■ TASK BRIEF
Pull each line containing "しかしながら" from the data.

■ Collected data

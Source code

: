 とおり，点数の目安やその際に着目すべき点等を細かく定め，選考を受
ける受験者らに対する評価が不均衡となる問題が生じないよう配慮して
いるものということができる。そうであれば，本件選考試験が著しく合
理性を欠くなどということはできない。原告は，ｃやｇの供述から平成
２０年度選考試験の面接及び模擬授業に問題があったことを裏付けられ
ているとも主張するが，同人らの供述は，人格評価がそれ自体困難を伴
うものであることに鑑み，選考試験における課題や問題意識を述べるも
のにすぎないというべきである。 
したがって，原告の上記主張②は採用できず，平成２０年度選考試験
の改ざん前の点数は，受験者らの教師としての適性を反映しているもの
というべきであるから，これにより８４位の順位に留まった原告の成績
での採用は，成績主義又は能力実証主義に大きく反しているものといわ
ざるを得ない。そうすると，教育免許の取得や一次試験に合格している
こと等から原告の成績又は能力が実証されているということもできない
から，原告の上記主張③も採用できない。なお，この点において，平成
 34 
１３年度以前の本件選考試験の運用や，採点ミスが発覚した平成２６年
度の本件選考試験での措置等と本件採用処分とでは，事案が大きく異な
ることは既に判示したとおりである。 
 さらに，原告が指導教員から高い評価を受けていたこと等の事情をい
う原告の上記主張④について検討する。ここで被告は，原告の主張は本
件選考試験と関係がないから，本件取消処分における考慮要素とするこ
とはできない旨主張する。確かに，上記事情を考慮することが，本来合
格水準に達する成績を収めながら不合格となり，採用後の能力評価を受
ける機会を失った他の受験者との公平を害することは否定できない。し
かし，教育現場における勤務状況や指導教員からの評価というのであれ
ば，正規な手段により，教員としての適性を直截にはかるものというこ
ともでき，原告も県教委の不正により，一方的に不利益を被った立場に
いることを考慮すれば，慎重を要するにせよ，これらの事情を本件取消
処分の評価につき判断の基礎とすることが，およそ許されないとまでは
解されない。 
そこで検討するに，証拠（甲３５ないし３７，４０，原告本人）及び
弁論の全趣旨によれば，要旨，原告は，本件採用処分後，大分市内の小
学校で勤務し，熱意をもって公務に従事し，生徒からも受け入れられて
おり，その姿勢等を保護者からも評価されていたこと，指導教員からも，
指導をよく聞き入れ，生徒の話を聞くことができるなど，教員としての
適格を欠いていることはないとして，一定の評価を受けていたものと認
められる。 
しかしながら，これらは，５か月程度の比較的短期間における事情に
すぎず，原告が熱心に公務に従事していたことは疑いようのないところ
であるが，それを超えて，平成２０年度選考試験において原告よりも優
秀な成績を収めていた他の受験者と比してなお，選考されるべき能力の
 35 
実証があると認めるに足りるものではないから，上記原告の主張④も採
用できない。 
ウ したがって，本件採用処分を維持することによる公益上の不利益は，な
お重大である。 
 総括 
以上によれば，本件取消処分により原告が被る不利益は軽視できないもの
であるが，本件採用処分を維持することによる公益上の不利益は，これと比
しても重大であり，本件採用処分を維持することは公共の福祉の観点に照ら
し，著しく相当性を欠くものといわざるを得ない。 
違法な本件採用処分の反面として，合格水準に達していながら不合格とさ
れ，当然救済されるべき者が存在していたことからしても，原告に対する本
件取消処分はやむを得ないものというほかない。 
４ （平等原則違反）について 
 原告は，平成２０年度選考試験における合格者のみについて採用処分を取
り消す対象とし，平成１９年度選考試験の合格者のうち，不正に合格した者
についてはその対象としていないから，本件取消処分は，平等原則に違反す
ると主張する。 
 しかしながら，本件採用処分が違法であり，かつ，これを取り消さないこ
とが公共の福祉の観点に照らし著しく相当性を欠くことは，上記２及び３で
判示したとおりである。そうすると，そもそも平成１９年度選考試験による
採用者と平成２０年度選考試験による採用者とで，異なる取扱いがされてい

■ OUTPUT BELOW
しかしながら，これらは，５か月程度の比較的短期間における事情に
 しかしながら，本件採用処分が違法であり，かつ，これを取り消さないこ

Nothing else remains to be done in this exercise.